It's all well and nice to go on about whether the Beethoven concerto is the proper "vehicle" for someone, whether or not someone's artistry was allowed to come out depending on the conductor, but in the mean time there was Beethoven the whole time and he has something Universal to say...not just as a vehicle for what someone considers "outstanding quality" to "display their strongest abilities" or put them on the charts as "a great artist" but he has something to say about creativity and the miracle of the human mind itself...for everyone.

And there are even composers like Fanny Mendelssohn whose music is at the same level as Beethoven or others who have yet to be acknowledged (for one because her music was about her love for music rather than how it could be sold). She again was just a "minority" as a woman who composed in that period.
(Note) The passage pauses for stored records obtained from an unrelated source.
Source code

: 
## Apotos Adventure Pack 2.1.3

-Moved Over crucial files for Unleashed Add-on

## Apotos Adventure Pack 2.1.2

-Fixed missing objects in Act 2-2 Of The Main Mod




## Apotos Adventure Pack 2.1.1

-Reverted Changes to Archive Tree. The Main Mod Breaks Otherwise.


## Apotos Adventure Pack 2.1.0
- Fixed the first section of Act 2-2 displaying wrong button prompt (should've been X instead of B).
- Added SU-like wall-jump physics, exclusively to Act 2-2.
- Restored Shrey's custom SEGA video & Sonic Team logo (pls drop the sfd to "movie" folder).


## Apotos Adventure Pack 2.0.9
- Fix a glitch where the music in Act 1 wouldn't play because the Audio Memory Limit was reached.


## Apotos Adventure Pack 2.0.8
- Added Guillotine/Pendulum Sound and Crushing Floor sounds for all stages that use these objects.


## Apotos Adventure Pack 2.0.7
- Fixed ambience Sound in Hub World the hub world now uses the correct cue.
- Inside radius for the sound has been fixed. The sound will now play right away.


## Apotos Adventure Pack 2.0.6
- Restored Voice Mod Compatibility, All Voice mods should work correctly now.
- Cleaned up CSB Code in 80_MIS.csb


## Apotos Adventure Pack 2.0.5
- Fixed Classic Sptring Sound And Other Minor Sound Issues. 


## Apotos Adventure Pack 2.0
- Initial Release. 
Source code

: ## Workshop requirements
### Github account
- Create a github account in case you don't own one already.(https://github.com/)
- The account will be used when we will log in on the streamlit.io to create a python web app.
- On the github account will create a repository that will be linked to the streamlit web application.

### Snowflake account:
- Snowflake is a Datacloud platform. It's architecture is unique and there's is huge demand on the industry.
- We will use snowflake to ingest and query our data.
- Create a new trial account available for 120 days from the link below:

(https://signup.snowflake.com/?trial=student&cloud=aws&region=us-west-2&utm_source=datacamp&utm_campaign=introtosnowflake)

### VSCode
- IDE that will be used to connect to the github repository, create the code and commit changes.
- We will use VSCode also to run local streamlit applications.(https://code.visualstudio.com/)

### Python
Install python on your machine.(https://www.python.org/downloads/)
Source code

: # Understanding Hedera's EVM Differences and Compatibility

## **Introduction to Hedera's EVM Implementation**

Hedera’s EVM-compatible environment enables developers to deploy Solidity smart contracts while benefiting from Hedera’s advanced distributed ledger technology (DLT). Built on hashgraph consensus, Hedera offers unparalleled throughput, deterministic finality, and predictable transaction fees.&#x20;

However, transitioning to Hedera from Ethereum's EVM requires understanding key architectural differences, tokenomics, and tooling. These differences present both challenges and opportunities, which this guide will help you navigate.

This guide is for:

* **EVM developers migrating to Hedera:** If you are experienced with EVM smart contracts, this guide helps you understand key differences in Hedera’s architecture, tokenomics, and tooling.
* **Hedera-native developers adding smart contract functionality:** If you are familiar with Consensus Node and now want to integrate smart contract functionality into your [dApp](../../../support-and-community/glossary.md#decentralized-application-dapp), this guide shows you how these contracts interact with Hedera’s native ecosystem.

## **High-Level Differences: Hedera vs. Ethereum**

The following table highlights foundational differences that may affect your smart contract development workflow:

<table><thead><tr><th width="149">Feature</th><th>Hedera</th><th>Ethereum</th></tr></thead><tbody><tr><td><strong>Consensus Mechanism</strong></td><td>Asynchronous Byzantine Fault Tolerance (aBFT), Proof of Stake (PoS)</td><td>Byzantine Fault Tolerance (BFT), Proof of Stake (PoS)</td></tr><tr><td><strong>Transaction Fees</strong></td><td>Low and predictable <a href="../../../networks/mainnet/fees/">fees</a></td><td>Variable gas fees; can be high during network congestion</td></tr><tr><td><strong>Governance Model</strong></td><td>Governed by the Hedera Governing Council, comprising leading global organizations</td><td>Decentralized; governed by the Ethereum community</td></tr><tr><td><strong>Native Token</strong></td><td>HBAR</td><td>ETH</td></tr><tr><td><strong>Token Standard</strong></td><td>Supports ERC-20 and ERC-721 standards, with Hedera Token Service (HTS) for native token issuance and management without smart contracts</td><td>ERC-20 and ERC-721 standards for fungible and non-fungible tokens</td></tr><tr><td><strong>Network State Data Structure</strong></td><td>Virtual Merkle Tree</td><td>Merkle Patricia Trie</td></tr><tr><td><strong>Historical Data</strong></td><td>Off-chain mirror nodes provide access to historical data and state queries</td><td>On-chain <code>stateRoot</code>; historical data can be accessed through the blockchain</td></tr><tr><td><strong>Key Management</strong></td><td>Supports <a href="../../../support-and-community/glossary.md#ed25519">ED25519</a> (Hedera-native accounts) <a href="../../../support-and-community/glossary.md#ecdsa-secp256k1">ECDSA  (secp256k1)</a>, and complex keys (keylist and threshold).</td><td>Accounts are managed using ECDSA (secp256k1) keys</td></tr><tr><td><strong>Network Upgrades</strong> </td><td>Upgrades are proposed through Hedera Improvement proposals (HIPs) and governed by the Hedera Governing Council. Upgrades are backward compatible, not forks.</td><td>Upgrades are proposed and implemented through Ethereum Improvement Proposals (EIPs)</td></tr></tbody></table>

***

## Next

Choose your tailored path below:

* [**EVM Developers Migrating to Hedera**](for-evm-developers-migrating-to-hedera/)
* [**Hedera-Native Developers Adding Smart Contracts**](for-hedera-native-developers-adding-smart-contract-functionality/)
And to completely move away from the victim image, the music comes from a place, a reality which is more peaceful, harmonious and compassionate than what people call reality or what they believe survival is. That's where "great art" comes from and that's what's lost for the people who take it for granted.

September 20, 2007 at 03:20 PM · Sorry if I seem to get a bit off track, but I have to exert discrimination not to start posting some very uncouth exploitive behavior I have encountered by "great artists." One particular "superstar" violinist I won't mention here.

Consequently I won't be posting in this thread anymore.

It really has nothing to do with Lin the violinist.

September 20, 2007 at 10:28 PM · Greetings,

Neil, can you help me with the last two posts?

Cheers,

Buri

September 21, 2007 at 12:39 AM · excuse me, laurie and mr. song, i was simply answering the question honestly. i was not trash talking. i was at his concert, and i have heard amazing playing many times. it was frequently out of tune, very uneven sound, which frequently ruined anything musical he was trying to convey.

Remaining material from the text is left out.